Reputation: 155
I have a table with top 3 reasons (Table 1) and another table with the category it belongs to for each variable (Table 2). I am trying to match the category bins into the reason table like in table 3.
Table 1: top 3 reasons, basically which 3 variable was the most important for that Register number
RegNo Reason1 Reason2 Reason3
1111 v3 v2 v6
2222 v2 v3 v5
3333 v3 v2 v6
4444 v3 v6 v2
5555 v3 v2 v5
Table 2: The category bin for each variable
RegNo v2 v3 v4 v5 v6
1111 (0.44, 0.64] (0.0, 60.0] missing (-inf, 3.0] (102.0, 175.0]
2222 (-inf, 0.33] (0.0, 60.0] welldone missing missing
3333 (0.44, 0.64] (0.0, 60.0] rare missing missing
4444 (0.44, 0.64] (0.0, 60.0] missing missing (20.0, 102.0]

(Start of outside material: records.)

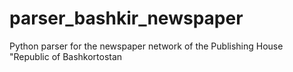# parser_bashkir_newspaper
Python parser for the newspaper network of the Publishing House "Republic of Bashkortostan
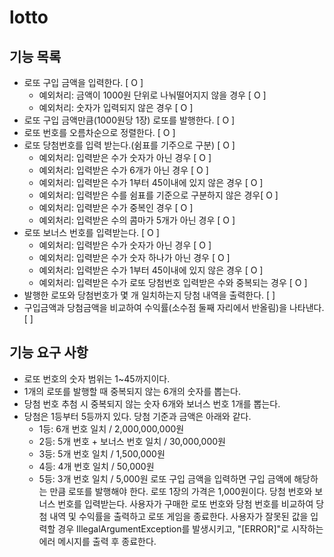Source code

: # lotto

## 기능 목록

- 로또 구입 금액을 입력한다. [ O ]
  - 예외처리: 금액이 1000원 단위로 나눠떨어지지 않을 경우 [ O ] 
  - 예외처리: 숫자가 입력되지 않은 경우 [ O ]
- 로또 구입 금액만큼(1000원당 1장) 로또를 발행한다. [ O ]
- 로또 번호를 오름차순으로 정렬한다. [ O ]
- 로또 당첨번호를 입력 받는다.(쉼표를 기주으로 구분) [ O ]
  - 예외처리: 입력받은 수가 숫자가 아닌 경우 [ O ]
  - 예외처리: 입력받은 수가 6개가 아닌 경우 [ O ]
  - 예외처리: 입력받은 수가 1부터 45이내에 있지 않은 경우 [ O ]
  - 예외처리: 입력받은 수를 쉼표를 기준으로 구분하지 않은 경우[ O ]
  - 예외처리: 입력받은 수가 중복인 경우 [ O ]
  - 예외처리: 입력받은 수의 콤마가 5개가 아닌 경우 [ O ]
- 로또 보너스 번호를 입력받는다. [ O ]
  - 예외처리: 입력받은 수가 숫자가 아닌 경우 [ O ]
  - 예외처리: 입력받은 수가 숫자 하나가 아닌 경우 [ O ]
  - 예외처리: 입력받은 수가 1부터 45이내에 있지 않은 경우 [ O ] 
  - 예외처리: 입력받은 수가 로또 당첨번호 입력받은 수와 중복되는 경우 [ O ] 
- 발행한 로또와 당첨번호가 몇 개 일치하는지 당첨 내역을 출력한다. [ ]
- 구입금액과 당첨금액을 비교하여 수익률(소수점 둘째 자리에서 반올림)을 나타낸다. [ ]


## 기능 요구 사항

- 로또 번호의 숫자 범위는 1~45까지이다.
- 1개의 로또를 발행할 때 중복되지 않는 6개의 숫자를 뽑는다.
- 당첨 번호 추첨 시 중복되지 않는 숫자 6개와 보너스 번호 1개를 뽑는다.
- 당첨은 1등부터 5등까지 있다. 당첨 기준과 금액은 아래와 같다.
    - 1등: 6개 번호 일치 / 2,000,000,000원
    - 2등: 5개 번호 + 보너스 번호 일치 / 30,000,000원
    - 3등: 5개 번호 일치 / 1,500,000원
    - 4등: 4개 번호 일치 / 50,000원
    - 5등: 3개 번호 일치 / 5,000원
      로또 구입 금액을 입력하면 구입 금액에 해당하는 만큼 로또를 발행해야 한다.
      로또 1장의 가격은 1,000원이다.
      당첨 번호와 보너스 번호를 입력받는다.
      사용자가 구매한 로또 번호와 당첨 번호를 비교하여 당첨 내역 및 수익률을 출력하고 로또 게임을 종료한다.
      사용자가 잘못된 값을 입력할 경우 IllegalArgumentException를 발생시키고, "[ERROR]"로 시작하는 에러 메시지를 출력 후 종료한다.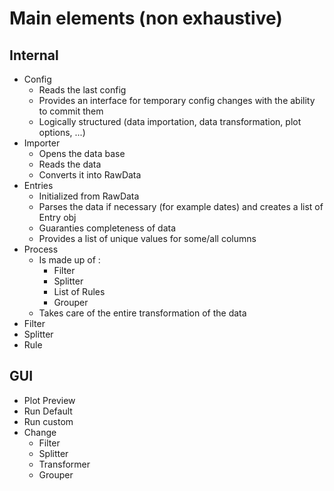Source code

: # Main elements (non exhaustive)

## Internal
- Config
    - Reads the last config
    - Provides an interface for temporary config changes with the ability to commit them
    - Logically structured (data importation, data transformation, plot options, ...)
- Importer
    - Opens the data base
    - Reads the data
    - Converts it into RawData
- Entries
    - Initialized from RawData
    - Parses the data if necessary (for example dates) and creates a list of Entry obj
    - Guaranties completeness of data
    - Provides a list of unique values for some/all columns
- Process
    - Is made up of :
        - Filter
        - Splitter
        - List of Rules
        - Grouper
    - Takes care of the entire transformation of the data
- Filter
- Splitter
- Rule


## GUI

- Plot Preview
- Run Default
- Run custom
- Change
    - Filter
    - Splitter
    - Transformer
    - Grouper
    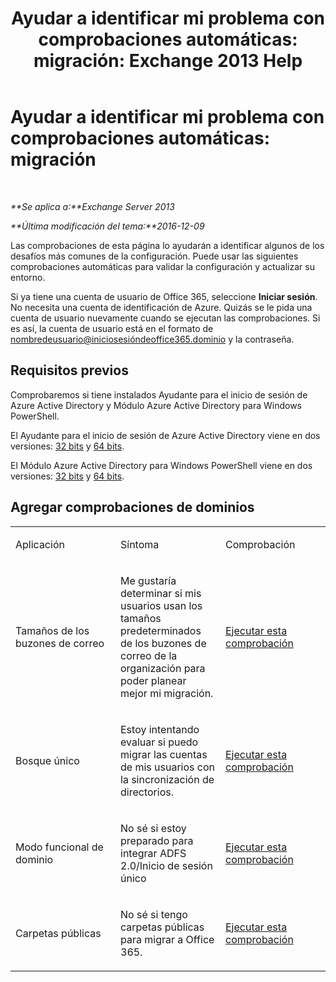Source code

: ﻿---
title: 'Ayudar a identificar mi problema con comprobaciones automáticas: migración: Exchange 2013 Help'
TOCTitle: 'Ayudar a identificar mi problema con comprobaciones automáticas: migración'
ms:assetid: c1cd235d-8e8b-44a8-862d-9d36dc3a44c3
ms:mtpsurl: https://technet.microsoft.com/es-es/library/Dn793980(v=EXCHG.150)
ms:contentKeyID: 62633068
ms.date: 05/22/2018
mtps_version: v=EXCHG.150
ms.translationtype: MT
---

# Ayudar a identificar mi problema con comprobaciones automáticas: migración

 

_**Se aplica a:**Exchange Server 2013_

_**Última modificación del tema:**2016-12-09_

Las comprobaciones de esta página lo ayudarán a identificar algunos de los desafíos más comunes de la configuración. Puede usar las siguientes comprobaciones automáticas para validar la configuración y actualizar su entorno.

Si ya tiene una cuenta de usuario de Office 365, seleccione **Iniciar sesión**. No necesita una cuenta de identificación de Azure. Quizás se le pida una cuenta de usuario nuevamente cuando se ejecutan las comprobaciones. Si es así, la cuenta de usuario está en el formato de nombredeusuario@iniciosesióndeoffice365.dominio y la contraseña.

## Requisitos previos

Comprobaremos si tiene instalados Ayudante para el inicio de sesión de Azure Active Directory y Módulo Azure Active Directory para Windows PowerShell.

El Ayudante para el inicio de sesión de Azure Active Directory viene en dos versiones: [32 bits](https://go.microsoft.com/fwlink/?linkid=286261) y [64 bits](https://go.microsoft.com/fwlink/?linkid=286262).

El Módulo Azure Active Directory para Windows PowerShell viene en dos versiones: [32 bits](https://go.microsoft.com/fwlink/?linkid=286258) y [64 bits](https://go.microsoft.com/fwlink/?linkid=286259).

## Agregar comprobaciones de dominios


<table>
<colgroup>
<col style="width: 33%" />
<col style="width: 33%" />
<col style="width: 33%" />
</colgroup>
<tbody>
<tr class="odd">
<td><p>Aplicación</p></td>
<td><p>Síntoma</p></td>
<td><p>Comprobación</p></td>
</tr>
<tr class="even">
<td><p>Tamaños de los buzones de correo</p></td>
<td><p>Me gustaría determinar si mis usuarios usan los tamaños predeterminados de los buzones de correo de la organización para poder planear mejor mi migración.</p></td>
<td><p><a href="https://go.microsoft.com/?linkid=9834877">Ejecutar esta comprobación</a></p></td>
</tr>
<tr class="odd">
<td><p>Bosque único</p></td>
<td><p>Estoy intentando evaluar si puedo migrar las cuentas de mis usuarios con la sincronización de directorios.</p></td>
<td><p><a href="https://go.microsoft.com/?linkid=9834875">Ejecutar esta comprobación</a></p></td>
</tr>
<tr class="even">
<td><p>Modo funcional de dominio</p></td>
<td><p>No sé si estoy preparado para integrar ADFS 2.0/Inicio de sesión único</p></td>
<td><p><a href="https://go.microsoft.com/?linkid=9834876">Ejecutar esta comprobación</a></p></td>
</tr>
<tr class="odd">
<td><p>Carpetas públicas</p></td>
<td><p>No sé si tengo carpetas públicas para migrar a Office 365.</p></td>
<td><p><a href="https://go.microsoft.com/?linkid=9834896">Ejecutar esta comprobación</a></p></td>
</tr>
</tbody>
</table>


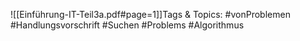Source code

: 
![[Einführung-IT-Teil3a.pdf#page=1]]Tags & Topics:
   #vonProblemen
   #Handlungsvorschrift
   #Suchen
   #Problems
   #Algorithmus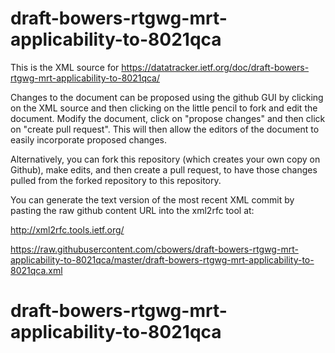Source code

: # draft-bowers-rtgwg-mrt-applicability-to-8021qca
This is the XML source for https://datatracker.ietf.org/doc/draft-bowers-rtgwg-mrt-applicability-to-8021qca/

Changes to the document can be proposed using the github GUI by clicking on the XML source and then clicking on the little pencil to fork and edit the document.  Modify the document, click on "propose changes" and then click on "create pull request".  This will then allow the editors of the document to easily incorporate proposed changes.

Alternatively, you can fork this repository (which creates your own copy on Github), make edits, and then create a pull request, to have those changes pulled from the forked repository to this repository.

You can generate the text version of the most recent XML commit by pasting the raw github content URL into the xml2rfc tool at:

http://xml2rfc.tools.ietf.org/

https://raw.githubusercontent.com/cbowers/draft-bowers-rtgwg-mrt-applicability-to-8021qca/master/draft-bowers-rtgwg-mrt-applicability-to-8021qca.xml
 
# draft-bowers-rtgwg-mrt-applicability-to-8021qca
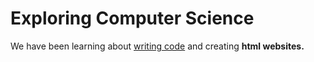 <!DOCTYPE html>
<html>
 <body>
    	<h1>Exploring Computer Science</h1>
        	<p>We have been learning about <u>writing code</u> and creating <b>html websites.</b> </p>
 </body>
</html>





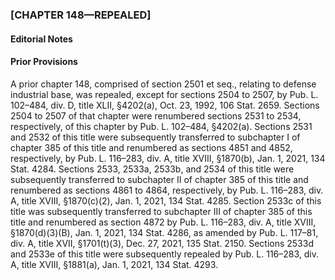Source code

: ### **[CHAPTER 148—REPEALED]** ###

#### **Editorial Notes** ####

#### Prior Provisions ####

A prior chapter 148, comprised of section 2501 et seq., relating to defense industrial base, was repealed, except for sections 2504 to 2507, by Pub. L. 102–484, div. D, title XLII, §4202(a), Oct. 23, 1992, 106 Stat. 2659. Sections 2504 to 2507 of that chapter were renumbered sections 2531 to 2534, respectively, of this chapter by Pub. L. 102–484, §4202(a). Sections 2531 and 2532 of this title were subsequently transferred to subchapter I of chapter 385 of this title and renumbered as sections 4851 and 4852, respectively, by Pub. L. 116–283, div. A, title XVIII, §1870(b), Jan. 1, 2021, 134 Stat. 4284. Sections 2533, 2533a, 2533b, and 2534 of this title were subsequently transferred to subchapter II of chapter 385 of this title and renumbered as sections 4861 to 4864, respectively, by Pub. L. 116–283, div. A, title XVIII, §1870(c)(2), Jan. 1, 2021, 134 Stat. 4285. Section 2533c of this title was subsequently transferred to subchapter III of chapter 385 of this title and renumbered as section 4872 by Pub. L. 116–283, div. A, title XVIII, §1870(d)(3)(B), Jan. 1, 2021, 134 Stat. 4286, as amended by Pub. L. 117–81, div. A, title XVII, §1701(t)(3), Dec. 27, 2021, 135 Stat. 2150. Sections 2533d and 2533e of this title were subsequently repealed by Pub. L. 116–283, div. A, title XVIII, §1881(a), Jan. 1, 2021, 134 Stat. 4293.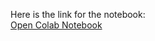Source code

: Here is the link for the notebook:  
[Open Colab Notebook](https://colab.research.google.com/drive/1CoCDZH7EnBt4LNjg0lIHJdLnvJQg8_xx?usp=sharing)
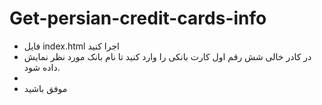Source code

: # Get-persian-credit-cards-info
- فایل index.html اجرا کنید 
- در کادر خالی شش رقم اول کارت بانکی را وارد کنید تا نام بانک مورد نظر نمایش داده شود.
-
- موفق باشید
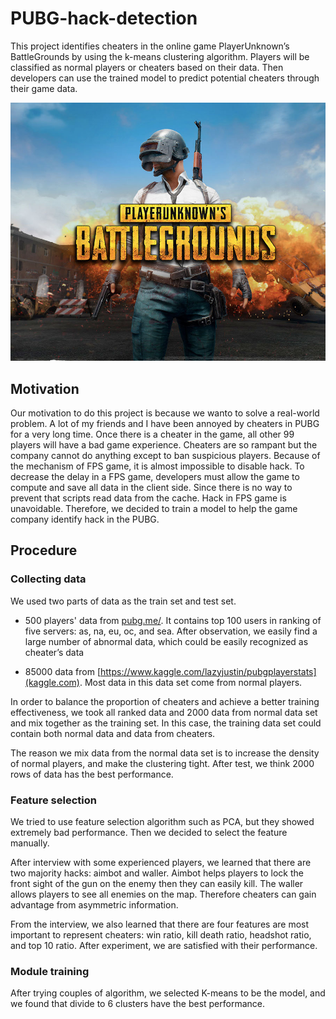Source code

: # PUBG-hack-detection

This project identifies cheaters in the online game PlayerUnknown’s BattleGrounds by using the k-means clustering algorithm. Players will be classified as normal players or cheaters based on their data. Then developers can use the trained model to predict potential cheaters through their game data. 

![PUBG](https://github.com/JunjieCheng/PUBG-hack-detection/blob/master/images/PUBG.jpg)

## Motivation

Our motivation to do this project is because we wanto to solve a real-world problem. A lot of my friends and I have been annoyed by cheaters in PUBG for a very long time. Once there is a cheater in the game, all other 99 players will have a bad game experience. Cheaters are so rampant but the company cannot do anything except to ban suspicious players. Because of the mechanism of FPS game, it is almost impossible to disable hack. To decrease the delay in a FPS game, developers must allow the game to compute and save all data in the client side. Since there is no way to prevent that scripts read data from the cache. Hack in FPS game is unavoidable. Therefore, we decided to train a model to help the game company identify hack in the PUBG.

## Procedure

### Collecting data

We used two parts of data as the train set and test set. 

* 500 players' data from [pubg.me/](pubg.me/). It contains top 100 users in ranking of five servers: as, na, eu, oc, and sea. After observation, we easily find a large number of abnormal data, which could be easily recognized as cheater’s data
	
* 85000 data from [https://www.kaggle.com/lazyjustin/pubgplayerstats](kaggle.com). Most data in this data set come from normal players. 
	
In order to balance the proportion of cheaters and achieve a better training effectiveness, we took all ranked data and 2000 data from normal data set and mix together as the training set. In this case, the training data set could contain both normal data and data from cheaters. 

The reason we mix data from the normal data set is to increase the density of normal players, and make the clustering tight. After test, we think 2000 rows of data has the best performance. 

### Feature selection

We tried to use feature selection algorithm such as PCA, but they showed extremely bad performance. Then we decided to select the feature manually.

After interview with some experienced players, we learned that there are two majority hacks: aimbot and waller. Aimbot helps players to lock the front sight of the gun on the enemy then they can easily kill. The waller allows players to see all enemies on the map. Therefore cheaters can gain advantage from asymmetric information. 

From the interview, we also learned that there are four features are most important to represent cheaters: win ratio, kill death ratio, headshot ratio, and top 10 ratio. After experiment, we are satisfied with their performance. 

### Module training

After trying couples of algorithm, we selected K-means to be the model, and we found that divide to 6 clusters have the best performance. 



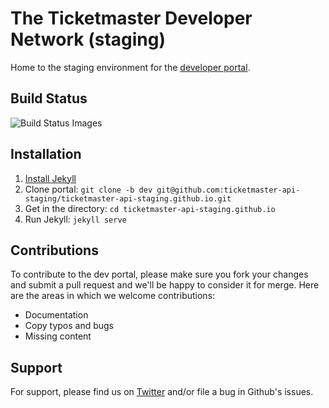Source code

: # The Ticketmaster Developer Network (staging)

Home to the staging environment for the [developer portal](http://ticketmaster-api-staging.github.io/).

## Build Status
![Build Status Images](https://travis-ci.org/ticketmaster-api-staging/ticketmaster-api-staging.github.io.svg)

## Installation

1. [Install Jekyll](http://jekyllrb.com)
2. Clone portal: `git clone -b dev git@github.com:ticketmaster-api-staging/ticketmaster-api-staging.github.io.git`
3. Get in the directory: `cd ticketmaster-api-staging.github.io`
4. Run Jekyll: `jekyll serve`

## Contributions
To contribute to the dev portal, please make sure you fork your changes and submit a pull request and we'll be happy to consider it for merge. Here are the areas in which we welcome contributions:

* Documentation
* Copy typos and bugs
* Missing content

## Support
For support, please find us on [Twitter](http://www.twitter.com/tmastertech) and/or file a bug in Github's issues.

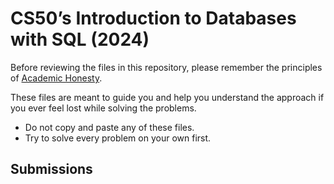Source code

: # CS50’s Introduction to Databases with SQL (2024)

Before reviewing the files in this repository, please remember the principles of [Academic Honesty](https://cs50.harvard.edu/x/honesty/).

These files are meant to guide you and help you understand the approach if you ever feel lost while solving the problems.

- Do not copy and paste any of these files.
- Try to solve every problem on your own first.

## Submissions
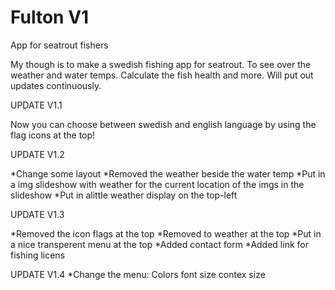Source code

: # Fulton V1
App for seatrout fishers

My though is to make a swedish fishing app for seatrout.
To see over the weather and water temps.
Calculate the fish health and more.
Will put out updates continuously.


UPDATE V1.1

Now you can choose between swedish and english language by using the flag icons at the top!

UPDATE V1.2

*Change some layout
*Removed the weather beside the water temp
*Put in a img slideshow with weather for the current location of the imgs in the slideshow
*Put in alittle weather display on the top-left


UPDATE V1.3

*Removed the icon flags at the top
*Removed to weather at the top
*Put in a nice transperent menu at the top
*Added contact form
*Added link for fishing licens


UPDATE V1.4
*Change the menu:
Colors
font size
contex
size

5555 (0.64, inf] (0.0, 60.0] missing missing (-inf, 20.0]
Table 3: For each ID, find category bin label and replace reason1,2 & 3 with the labels
RegNo Reason1 Reason2 Reason3
1111 (0.0, 60.0] (0.44, 0.64] (102.0, 175.0]
2222 (-inf, 0.33] (0.0, 60.0] missing
3333 (0.0, 60.0] (0.44, 0.64] missing
4444 (0.0, 60.0] (20.0, 102.0] (0.44, 0.64]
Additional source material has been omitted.